With President Obama’s visit to Mount Holly to visit the Daimler plant, we continue to see the courtship that the Democrats are making to North Carolina. But why not go to a Democratic-safe bastion, like the heart of deep blue Charlotte for a campaign appearance?
Obama’s appearance in a reliable Republican suburb like Gaston County is smart for two reasons: one, it begins to frame the campaign narrative that the Obama camp is creating.
Manufacturing still plays a significant role in North Carolina’s economy. According to NC State University’s Industrial Extension Service, manufacturing is a leading contributor to the state’s overall economy, providing over $72 billion to the state’s $398 billion gross domestic product. With over 14 percent of North Carolinians employed in manufacturing, the 2008 economic recession took a significant toll on that workforce.
But the Obama campaign is pointing to some key indicators that the economic well-being of the state, and the nation, is beginning to turn the corner.

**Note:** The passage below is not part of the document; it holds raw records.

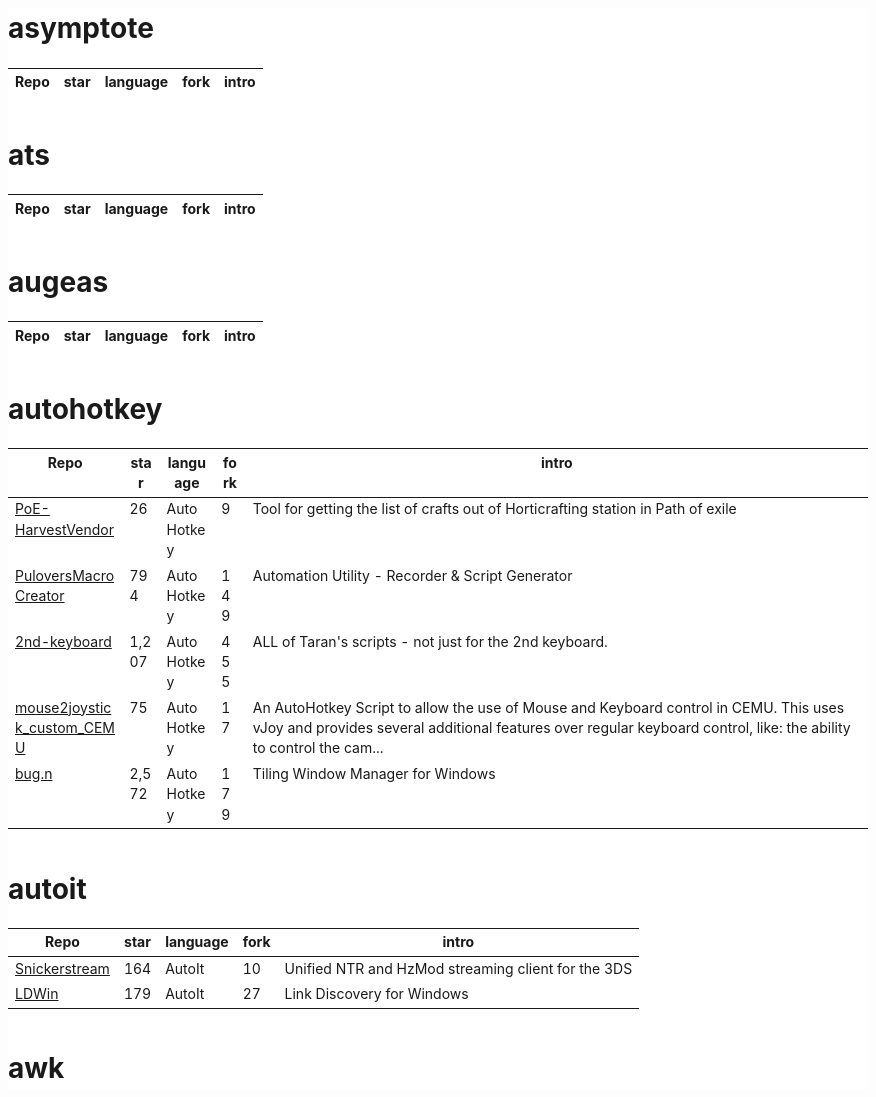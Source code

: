 
# asymptote

Repo|star|language|fork|intro
-|-|-|-|-



# ats

Repo|star|language|fork|intro
-|-|-|-|-



# augeas

Repo|star|language|fork|intro
-|-|-|-|-



# autohotkey

Repo|star|language|fork|intro
-|-|-|-|-
[PoE-HarvestVendor](https://hub.fastgit.org//esge/PoE-HarvestVendor)|26|AutoHotkey|9|Tool for getting the list of crafts out of Horticrafting station in Path of exile
[PuloversMacroCreator](https://hub.fastgit.org//Pulover/PuloversMacroCreator)|794|AutoHotkey|149|Automation Utility - Recorder & Script Generator
[2nd-keyboard](https://hub.fastgit.org//TaranVH/2nd-keyboard)|1,207|AutoHotkey|455|ALL of Taran's scripts - not just for the 2nd keyboard.
[mouse2joystick_custom_CEMU](https://hub.fastgit.org//CemuUser8/mouse2joystick_custom_CEMU)|75|AutoHotkey|17|An AutoHotkey Script to allow the use of Mouse and Keyboard control in CEMU. This uses vJoy and provides several additional features over regular keyboard control, like: the ability to control the cam...
[bug.n](https://hub.fastgit.org//fuhsjr00/bug.n)|2,572|AutoHotkey|179|Tiling Window Manager for Windows


# autoit

Repo|star|language|fork|intro
-|-|-|-|-
[Snickerstream](https://hub.fastgit.org//RattletraPM/Snickerstream)|164|AutoIt|10|Unified NTR and HzMod streaming client for the 3DS
[LDWin](https://hub.fastgit.org//chall32/LDWin)|179|AutoIt|27|Link Discovery for Windows


# awk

Case in point: Daimler Trucks North America’s Mount Holly plant, which hired more than 1,000 workers in 2011.
Obama will highlight Daimler’s productivity and expansion as part of his campaign’s economic narrative for this fall’s bruising contest.
But the second reason for the visit to Charlotte’s suburbs is more political, and that’s in terms of voter turnout.
In the Democratic heart of Mecklenburg, Obama’s ground campaign in 2008 resulted in a 14,000-vote victory. Just four years earlier, President Bush carried the state by more than 440,000 votes.
A large portion of Obama’s victory was due to his grassroots mobilization that brought new voters to the polls.
In Mecklenburg, the voteswing for the Democratic presidential candidate is striking when comparing 2004 to 2008.
In the Great State of Mecklenburg, 2004 saw a fairly close presidential election, with Kerry separated from Bush by 11,000 votes. But when Obama’s grassroots mobilization campaign came in 2008, Democrats not only increased their vote by 52 percent, but McCain slightly lost votes in comparison to Bush vote in Mecklenburg.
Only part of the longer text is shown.